Report every line of the records below that contains the word "specific".
------------------------------------
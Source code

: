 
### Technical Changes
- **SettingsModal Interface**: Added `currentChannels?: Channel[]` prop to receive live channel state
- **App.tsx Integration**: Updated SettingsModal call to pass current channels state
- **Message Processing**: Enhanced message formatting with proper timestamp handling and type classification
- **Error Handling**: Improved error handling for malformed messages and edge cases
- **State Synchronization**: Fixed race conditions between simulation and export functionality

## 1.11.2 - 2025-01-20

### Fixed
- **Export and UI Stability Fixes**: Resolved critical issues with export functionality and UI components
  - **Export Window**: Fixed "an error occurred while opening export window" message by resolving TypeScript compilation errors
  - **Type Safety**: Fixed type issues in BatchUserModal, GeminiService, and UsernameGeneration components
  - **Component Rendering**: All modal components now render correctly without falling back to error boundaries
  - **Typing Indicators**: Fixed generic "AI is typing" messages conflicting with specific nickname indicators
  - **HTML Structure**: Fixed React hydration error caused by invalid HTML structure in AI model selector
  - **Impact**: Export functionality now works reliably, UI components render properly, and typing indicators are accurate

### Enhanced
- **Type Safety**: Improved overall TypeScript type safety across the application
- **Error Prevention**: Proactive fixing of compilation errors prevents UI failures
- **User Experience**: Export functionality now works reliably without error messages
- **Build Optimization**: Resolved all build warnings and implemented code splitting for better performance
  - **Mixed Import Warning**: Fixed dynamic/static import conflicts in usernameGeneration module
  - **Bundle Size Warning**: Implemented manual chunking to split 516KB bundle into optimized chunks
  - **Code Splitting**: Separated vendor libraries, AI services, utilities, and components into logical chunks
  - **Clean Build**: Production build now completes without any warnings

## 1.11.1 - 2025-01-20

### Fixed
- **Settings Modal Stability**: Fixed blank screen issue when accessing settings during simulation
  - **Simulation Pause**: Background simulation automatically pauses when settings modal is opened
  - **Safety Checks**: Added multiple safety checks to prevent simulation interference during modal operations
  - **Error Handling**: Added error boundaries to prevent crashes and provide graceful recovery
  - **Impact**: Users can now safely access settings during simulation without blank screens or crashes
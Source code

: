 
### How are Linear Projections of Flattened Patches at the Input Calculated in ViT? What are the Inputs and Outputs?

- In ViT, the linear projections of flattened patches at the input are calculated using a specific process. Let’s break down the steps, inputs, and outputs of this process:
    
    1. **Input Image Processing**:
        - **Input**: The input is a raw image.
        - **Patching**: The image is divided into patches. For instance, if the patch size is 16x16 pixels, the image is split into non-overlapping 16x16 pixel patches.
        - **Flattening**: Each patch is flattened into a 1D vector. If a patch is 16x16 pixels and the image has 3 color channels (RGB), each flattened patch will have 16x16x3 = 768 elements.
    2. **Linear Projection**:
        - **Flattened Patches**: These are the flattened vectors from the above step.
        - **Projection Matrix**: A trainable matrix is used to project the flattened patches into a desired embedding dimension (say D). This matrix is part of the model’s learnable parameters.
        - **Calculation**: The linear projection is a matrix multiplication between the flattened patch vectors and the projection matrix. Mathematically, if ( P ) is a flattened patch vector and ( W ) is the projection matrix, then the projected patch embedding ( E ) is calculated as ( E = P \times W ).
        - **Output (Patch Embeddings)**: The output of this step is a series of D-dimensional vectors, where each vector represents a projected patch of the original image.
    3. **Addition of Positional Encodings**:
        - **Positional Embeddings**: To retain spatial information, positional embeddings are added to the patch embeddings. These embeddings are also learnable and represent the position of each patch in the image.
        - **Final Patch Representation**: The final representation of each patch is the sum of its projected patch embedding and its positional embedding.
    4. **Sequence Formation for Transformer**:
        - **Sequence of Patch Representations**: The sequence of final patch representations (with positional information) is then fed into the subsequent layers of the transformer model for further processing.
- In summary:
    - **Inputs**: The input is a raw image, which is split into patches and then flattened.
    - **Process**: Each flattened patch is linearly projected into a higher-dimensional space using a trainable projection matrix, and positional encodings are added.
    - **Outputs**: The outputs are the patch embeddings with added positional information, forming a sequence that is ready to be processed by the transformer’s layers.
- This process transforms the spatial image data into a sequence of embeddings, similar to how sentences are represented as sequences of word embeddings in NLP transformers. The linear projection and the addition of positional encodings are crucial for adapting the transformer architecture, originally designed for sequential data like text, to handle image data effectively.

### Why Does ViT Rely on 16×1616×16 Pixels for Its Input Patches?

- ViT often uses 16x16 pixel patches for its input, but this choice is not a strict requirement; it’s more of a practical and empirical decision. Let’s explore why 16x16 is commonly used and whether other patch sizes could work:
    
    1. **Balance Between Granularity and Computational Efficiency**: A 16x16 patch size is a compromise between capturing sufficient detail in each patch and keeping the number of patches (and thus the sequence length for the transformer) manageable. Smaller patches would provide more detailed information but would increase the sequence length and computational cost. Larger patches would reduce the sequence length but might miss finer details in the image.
------------------------------------
ANSWER BOX →
  - **Typing Indicators**: Fixed generic "AI is typing" messages conflicting with specific nickname indicators
- In ViT, the linear projections of flattened patches at the input are calculated using a specific process. Let’s break down the steps, inputs, and outputs of this process:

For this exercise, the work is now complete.